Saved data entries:
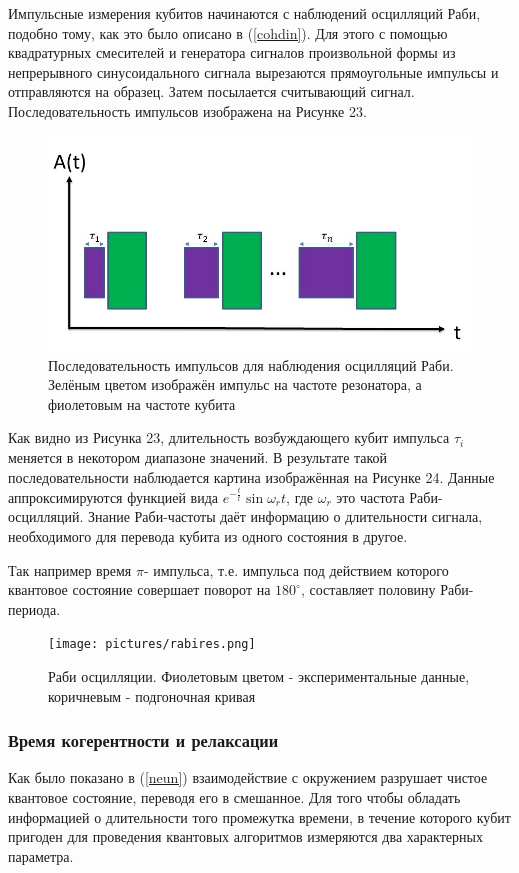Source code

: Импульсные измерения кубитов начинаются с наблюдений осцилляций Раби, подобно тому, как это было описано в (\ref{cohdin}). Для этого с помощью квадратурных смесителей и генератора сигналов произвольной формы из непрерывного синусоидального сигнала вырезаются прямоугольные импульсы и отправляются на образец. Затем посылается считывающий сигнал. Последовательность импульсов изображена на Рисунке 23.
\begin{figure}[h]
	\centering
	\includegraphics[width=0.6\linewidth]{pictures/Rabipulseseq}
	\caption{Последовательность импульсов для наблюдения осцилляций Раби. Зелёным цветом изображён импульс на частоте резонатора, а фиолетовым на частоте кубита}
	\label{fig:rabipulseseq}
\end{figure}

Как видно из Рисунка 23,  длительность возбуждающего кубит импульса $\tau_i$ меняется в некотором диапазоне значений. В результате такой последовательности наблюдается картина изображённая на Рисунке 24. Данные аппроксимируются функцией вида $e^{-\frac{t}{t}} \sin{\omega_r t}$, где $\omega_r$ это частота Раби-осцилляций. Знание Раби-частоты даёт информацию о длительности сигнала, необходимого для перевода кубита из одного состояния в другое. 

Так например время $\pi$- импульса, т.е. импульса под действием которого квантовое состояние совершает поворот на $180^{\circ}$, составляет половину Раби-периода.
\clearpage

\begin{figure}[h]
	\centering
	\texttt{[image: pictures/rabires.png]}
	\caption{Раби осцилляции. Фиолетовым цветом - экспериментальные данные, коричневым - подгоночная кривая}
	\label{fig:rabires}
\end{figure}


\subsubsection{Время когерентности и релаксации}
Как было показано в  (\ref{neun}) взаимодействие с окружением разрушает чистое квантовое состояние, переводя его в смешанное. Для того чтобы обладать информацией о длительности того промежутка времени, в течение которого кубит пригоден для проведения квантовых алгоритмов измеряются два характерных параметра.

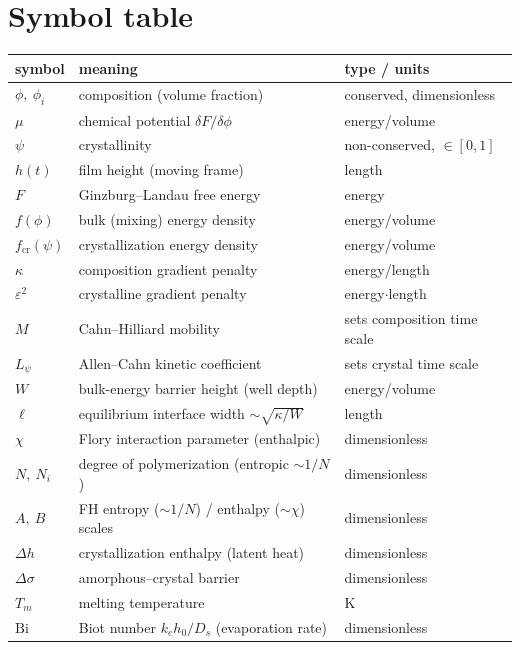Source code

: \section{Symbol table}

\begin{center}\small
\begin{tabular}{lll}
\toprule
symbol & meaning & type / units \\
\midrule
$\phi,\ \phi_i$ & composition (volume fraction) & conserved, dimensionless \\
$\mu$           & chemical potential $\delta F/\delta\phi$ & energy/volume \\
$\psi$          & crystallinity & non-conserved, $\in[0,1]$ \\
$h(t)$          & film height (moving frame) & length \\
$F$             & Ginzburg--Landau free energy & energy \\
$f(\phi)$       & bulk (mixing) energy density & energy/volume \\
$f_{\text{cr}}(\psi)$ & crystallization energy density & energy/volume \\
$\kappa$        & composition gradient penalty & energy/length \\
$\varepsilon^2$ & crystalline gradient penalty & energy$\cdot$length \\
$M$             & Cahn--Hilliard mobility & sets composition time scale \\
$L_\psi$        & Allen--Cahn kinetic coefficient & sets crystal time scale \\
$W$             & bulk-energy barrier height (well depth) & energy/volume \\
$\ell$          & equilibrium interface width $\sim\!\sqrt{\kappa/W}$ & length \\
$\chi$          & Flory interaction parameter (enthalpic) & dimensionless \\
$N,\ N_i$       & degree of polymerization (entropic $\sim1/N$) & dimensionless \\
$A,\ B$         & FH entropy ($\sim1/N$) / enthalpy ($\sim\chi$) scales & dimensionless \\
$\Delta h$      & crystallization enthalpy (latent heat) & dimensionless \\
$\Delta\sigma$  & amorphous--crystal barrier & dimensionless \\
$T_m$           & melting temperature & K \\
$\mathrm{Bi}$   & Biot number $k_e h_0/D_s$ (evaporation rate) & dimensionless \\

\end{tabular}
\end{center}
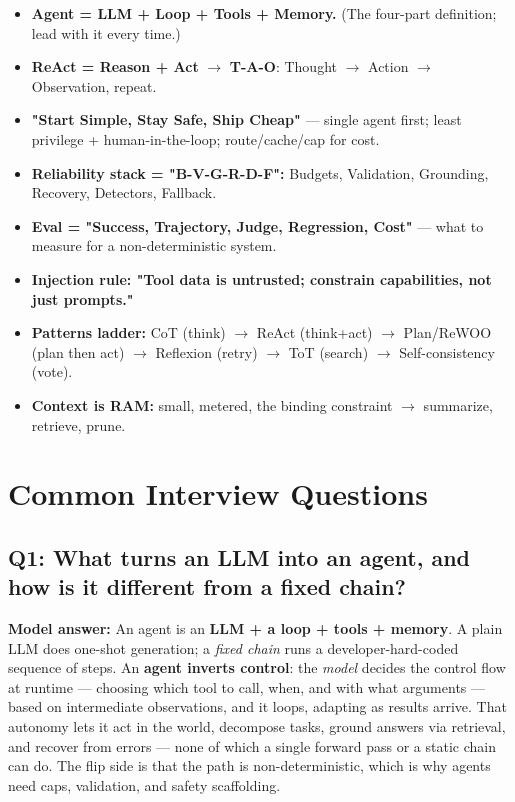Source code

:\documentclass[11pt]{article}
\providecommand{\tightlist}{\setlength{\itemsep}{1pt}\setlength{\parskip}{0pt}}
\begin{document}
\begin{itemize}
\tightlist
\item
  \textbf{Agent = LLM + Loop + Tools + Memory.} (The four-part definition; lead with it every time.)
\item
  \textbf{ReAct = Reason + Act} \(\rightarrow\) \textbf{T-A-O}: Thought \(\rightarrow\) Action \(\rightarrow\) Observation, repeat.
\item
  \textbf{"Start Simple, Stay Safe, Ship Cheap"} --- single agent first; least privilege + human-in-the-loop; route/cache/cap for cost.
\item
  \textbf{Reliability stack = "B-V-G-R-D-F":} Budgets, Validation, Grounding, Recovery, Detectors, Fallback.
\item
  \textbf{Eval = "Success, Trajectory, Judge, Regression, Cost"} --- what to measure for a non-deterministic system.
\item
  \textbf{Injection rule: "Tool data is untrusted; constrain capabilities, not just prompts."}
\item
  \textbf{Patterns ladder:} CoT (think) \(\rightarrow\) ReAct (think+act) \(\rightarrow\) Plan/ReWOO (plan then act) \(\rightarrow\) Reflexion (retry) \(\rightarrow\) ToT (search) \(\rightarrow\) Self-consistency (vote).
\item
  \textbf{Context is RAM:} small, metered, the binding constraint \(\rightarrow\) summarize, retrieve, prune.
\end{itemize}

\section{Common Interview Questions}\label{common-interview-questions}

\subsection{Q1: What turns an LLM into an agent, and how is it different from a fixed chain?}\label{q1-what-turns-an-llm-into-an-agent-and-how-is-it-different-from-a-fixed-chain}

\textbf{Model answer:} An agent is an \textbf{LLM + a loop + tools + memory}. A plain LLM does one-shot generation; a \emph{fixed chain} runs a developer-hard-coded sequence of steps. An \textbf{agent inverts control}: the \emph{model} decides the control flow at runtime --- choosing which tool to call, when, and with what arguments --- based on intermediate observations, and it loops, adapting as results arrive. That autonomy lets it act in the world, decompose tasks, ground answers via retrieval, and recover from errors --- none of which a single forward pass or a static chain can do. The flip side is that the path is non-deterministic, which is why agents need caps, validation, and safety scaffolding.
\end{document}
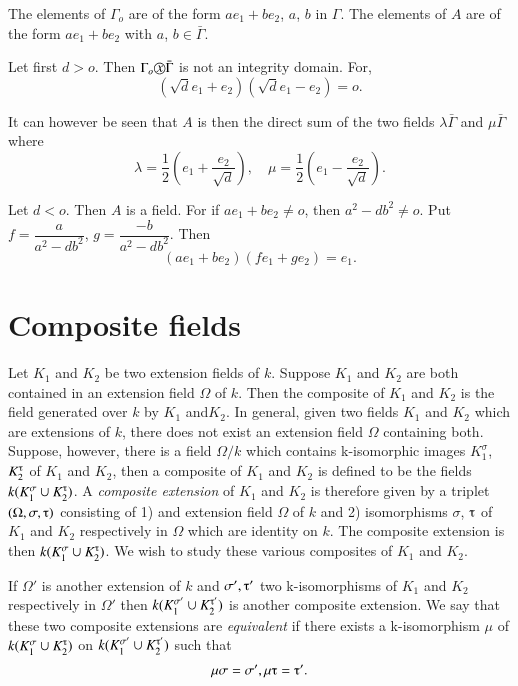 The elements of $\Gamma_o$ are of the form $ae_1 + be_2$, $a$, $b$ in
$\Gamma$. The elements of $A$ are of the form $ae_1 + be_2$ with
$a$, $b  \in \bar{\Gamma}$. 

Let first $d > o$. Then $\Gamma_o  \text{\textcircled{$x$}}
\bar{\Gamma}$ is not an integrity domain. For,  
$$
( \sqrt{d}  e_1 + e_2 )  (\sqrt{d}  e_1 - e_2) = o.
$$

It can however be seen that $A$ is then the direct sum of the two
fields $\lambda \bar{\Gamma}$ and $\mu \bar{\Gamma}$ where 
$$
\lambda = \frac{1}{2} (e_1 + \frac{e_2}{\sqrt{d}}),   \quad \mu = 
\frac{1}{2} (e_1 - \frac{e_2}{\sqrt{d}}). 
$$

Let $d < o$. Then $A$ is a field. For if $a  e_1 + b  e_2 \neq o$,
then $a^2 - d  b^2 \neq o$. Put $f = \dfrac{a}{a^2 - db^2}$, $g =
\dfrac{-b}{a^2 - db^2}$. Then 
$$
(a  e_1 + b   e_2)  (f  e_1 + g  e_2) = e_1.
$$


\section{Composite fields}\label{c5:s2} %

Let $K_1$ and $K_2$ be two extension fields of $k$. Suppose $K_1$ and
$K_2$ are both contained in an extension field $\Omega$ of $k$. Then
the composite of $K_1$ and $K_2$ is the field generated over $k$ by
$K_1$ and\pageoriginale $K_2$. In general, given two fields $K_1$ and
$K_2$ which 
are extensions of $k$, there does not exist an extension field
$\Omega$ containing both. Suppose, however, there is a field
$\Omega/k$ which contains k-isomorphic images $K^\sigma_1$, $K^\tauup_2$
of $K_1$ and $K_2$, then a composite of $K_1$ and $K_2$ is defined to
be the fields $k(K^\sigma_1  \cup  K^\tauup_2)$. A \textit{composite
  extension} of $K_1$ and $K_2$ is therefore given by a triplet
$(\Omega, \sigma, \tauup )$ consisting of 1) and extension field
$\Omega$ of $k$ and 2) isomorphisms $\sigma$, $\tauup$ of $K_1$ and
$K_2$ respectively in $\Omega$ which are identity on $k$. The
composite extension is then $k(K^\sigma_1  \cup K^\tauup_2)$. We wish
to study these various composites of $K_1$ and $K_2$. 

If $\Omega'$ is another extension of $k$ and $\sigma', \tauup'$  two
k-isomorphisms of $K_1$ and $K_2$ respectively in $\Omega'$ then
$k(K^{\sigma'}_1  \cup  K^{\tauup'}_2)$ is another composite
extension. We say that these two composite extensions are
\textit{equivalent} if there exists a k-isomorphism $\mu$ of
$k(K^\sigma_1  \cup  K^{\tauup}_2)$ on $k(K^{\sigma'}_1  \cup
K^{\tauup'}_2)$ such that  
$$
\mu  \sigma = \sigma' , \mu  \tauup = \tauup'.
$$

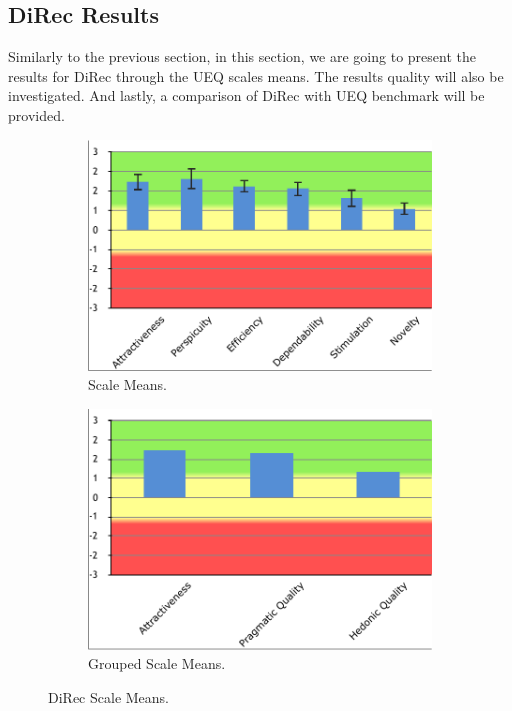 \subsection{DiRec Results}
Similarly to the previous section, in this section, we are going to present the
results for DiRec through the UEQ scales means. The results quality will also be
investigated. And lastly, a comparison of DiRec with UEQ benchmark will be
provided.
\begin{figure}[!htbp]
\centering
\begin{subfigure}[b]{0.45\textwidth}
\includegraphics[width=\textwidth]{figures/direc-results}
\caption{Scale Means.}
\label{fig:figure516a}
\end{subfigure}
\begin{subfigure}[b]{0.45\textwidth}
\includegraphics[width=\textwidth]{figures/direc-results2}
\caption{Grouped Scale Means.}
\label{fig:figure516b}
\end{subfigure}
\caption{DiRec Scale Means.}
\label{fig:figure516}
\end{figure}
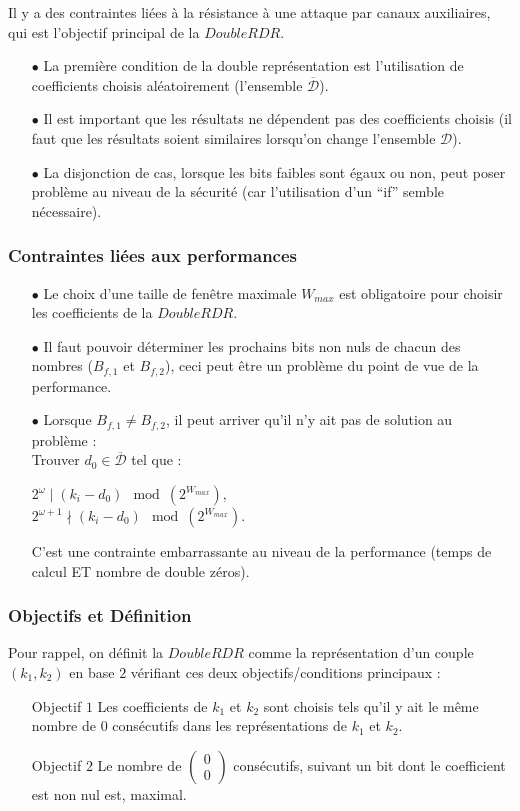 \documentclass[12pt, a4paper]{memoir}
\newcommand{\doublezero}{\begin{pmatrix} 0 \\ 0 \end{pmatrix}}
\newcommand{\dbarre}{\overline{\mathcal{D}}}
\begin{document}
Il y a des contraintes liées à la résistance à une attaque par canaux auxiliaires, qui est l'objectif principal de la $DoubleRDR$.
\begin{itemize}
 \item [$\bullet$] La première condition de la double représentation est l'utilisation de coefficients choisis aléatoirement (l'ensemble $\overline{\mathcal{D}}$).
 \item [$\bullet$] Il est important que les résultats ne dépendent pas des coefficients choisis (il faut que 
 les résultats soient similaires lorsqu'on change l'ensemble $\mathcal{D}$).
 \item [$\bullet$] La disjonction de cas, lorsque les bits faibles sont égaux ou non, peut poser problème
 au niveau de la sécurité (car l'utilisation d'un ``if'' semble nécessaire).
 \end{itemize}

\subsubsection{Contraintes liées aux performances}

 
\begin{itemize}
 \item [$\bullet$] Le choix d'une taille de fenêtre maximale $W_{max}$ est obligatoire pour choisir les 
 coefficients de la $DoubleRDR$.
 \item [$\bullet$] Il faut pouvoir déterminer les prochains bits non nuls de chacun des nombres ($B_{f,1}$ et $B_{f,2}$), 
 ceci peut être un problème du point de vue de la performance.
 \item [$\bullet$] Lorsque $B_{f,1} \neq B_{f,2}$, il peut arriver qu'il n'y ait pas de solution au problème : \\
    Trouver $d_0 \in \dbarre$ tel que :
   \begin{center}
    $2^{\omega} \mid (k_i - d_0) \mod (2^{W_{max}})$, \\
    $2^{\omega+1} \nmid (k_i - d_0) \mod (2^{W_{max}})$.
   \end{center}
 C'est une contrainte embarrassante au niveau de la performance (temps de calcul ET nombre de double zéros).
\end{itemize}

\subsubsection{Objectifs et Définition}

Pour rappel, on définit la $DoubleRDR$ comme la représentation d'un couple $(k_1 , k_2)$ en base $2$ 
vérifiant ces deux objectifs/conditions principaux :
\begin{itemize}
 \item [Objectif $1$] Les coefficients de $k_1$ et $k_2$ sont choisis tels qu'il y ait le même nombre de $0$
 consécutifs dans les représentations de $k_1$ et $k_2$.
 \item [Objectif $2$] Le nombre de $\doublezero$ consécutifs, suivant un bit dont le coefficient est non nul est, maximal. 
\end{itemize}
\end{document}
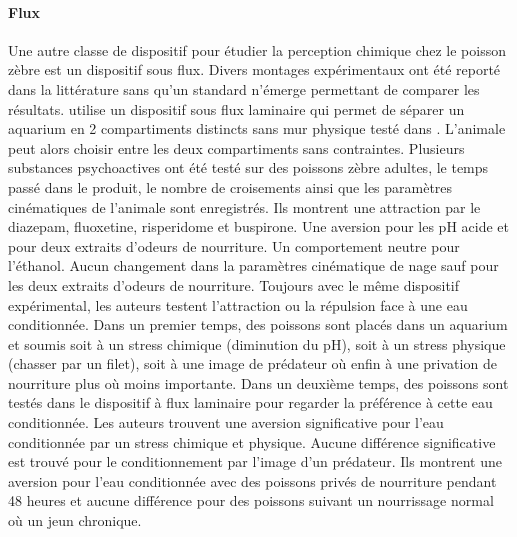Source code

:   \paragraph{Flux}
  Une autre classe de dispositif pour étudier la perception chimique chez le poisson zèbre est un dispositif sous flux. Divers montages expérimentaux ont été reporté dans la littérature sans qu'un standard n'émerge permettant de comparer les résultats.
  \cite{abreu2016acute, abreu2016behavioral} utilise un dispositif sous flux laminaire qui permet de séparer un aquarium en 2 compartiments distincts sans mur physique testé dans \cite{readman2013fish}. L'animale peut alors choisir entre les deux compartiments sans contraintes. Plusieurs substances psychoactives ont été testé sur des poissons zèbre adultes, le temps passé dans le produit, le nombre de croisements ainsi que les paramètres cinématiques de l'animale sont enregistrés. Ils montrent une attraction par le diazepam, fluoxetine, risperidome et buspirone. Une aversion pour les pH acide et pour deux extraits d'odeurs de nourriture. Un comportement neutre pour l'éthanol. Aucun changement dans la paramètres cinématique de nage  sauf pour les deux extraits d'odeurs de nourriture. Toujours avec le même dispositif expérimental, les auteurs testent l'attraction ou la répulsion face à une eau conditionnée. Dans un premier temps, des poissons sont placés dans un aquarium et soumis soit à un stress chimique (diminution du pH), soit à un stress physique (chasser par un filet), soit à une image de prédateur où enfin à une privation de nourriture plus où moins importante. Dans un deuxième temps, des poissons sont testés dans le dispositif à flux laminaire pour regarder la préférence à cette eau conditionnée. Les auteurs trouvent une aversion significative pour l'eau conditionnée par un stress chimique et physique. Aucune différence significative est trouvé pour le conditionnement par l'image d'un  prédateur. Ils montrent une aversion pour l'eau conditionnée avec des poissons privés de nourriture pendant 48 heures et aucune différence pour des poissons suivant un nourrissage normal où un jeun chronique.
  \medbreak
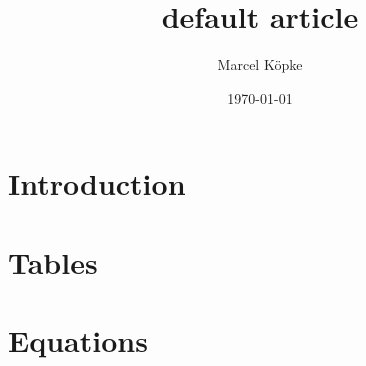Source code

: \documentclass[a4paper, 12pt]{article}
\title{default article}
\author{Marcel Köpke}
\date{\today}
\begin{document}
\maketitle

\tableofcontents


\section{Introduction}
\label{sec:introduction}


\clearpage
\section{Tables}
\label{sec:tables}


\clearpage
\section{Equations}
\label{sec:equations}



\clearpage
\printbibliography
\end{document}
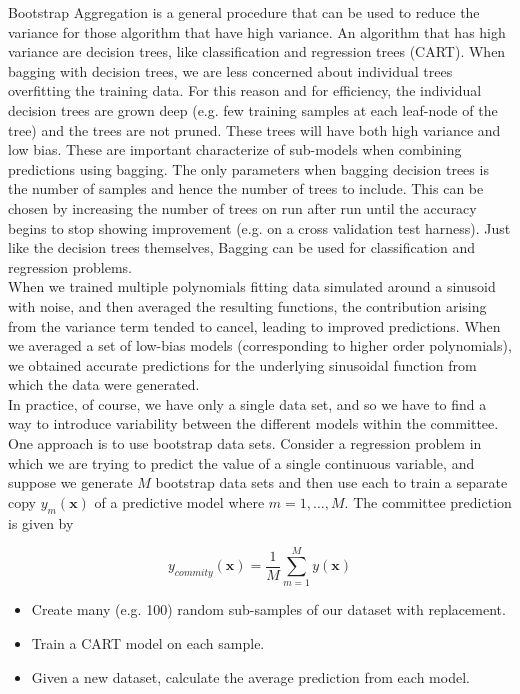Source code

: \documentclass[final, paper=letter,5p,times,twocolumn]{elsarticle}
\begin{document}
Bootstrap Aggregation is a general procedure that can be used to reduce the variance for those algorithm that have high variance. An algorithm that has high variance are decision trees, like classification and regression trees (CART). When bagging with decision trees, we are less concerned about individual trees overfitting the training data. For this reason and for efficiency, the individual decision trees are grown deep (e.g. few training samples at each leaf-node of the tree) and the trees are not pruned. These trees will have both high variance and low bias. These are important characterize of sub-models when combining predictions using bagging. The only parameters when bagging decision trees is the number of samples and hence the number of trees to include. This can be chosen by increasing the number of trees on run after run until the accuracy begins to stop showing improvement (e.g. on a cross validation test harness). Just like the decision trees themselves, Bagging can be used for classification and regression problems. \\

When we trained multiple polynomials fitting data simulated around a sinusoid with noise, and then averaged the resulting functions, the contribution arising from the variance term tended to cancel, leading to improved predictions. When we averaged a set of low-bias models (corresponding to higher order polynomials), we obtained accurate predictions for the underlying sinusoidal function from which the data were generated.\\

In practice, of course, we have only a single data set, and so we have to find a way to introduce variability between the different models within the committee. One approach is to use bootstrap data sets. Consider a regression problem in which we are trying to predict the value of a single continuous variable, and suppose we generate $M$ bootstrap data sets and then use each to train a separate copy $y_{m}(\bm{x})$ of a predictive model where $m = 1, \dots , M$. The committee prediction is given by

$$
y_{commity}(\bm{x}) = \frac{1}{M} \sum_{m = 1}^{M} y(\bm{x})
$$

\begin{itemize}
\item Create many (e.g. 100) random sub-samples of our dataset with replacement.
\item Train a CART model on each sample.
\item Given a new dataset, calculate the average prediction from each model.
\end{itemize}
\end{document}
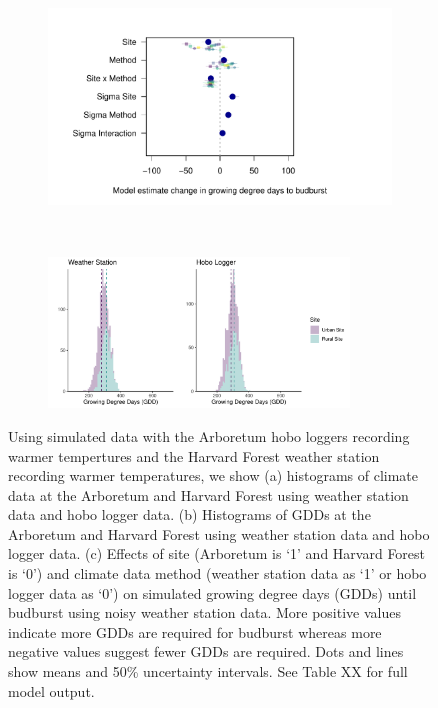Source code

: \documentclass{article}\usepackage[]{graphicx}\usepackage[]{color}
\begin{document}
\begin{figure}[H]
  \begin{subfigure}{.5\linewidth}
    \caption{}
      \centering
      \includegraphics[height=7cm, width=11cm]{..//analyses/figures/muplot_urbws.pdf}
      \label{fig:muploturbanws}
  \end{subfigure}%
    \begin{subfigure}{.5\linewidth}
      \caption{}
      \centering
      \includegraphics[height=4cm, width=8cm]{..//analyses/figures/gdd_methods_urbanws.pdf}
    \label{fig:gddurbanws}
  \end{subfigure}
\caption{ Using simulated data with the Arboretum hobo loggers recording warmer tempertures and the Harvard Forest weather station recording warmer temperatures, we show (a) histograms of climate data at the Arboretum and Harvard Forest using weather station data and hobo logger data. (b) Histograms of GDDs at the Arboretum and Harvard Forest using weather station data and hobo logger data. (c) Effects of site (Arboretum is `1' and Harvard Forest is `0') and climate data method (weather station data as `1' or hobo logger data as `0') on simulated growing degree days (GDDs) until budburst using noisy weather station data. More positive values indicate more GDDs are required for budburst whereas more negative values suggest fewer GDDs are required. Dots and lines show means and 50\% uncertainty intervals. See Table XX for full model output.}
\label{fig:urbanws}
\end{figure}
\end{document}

Exercise instructions: Above are some lines. Repeat exactly, and only, those from the line that has "then $a^2 - d" through the line that has "the composite of".

Result:
then $a^2 - d  b^2 \neq o$. Put $f = \dfrac{a}{a^2 - db^2}$, $g =
\dfrac{-b}{a^2 - db^2}$. Then 
$$
(a  e_1 + b   e_2)  (f  e_1 + g  e_2) = e_1.
$$


\section{Composite fields}\label{c5:s2} %

Let $K_1$ and $K_2$ be two extension fields of $k$. Suppose $K_1$ and
$K_2$ are both contained in an extension field $\Omega$ of $k$. Then
the composite of $K_1$ and $K_2$ is the field generated over $k$ by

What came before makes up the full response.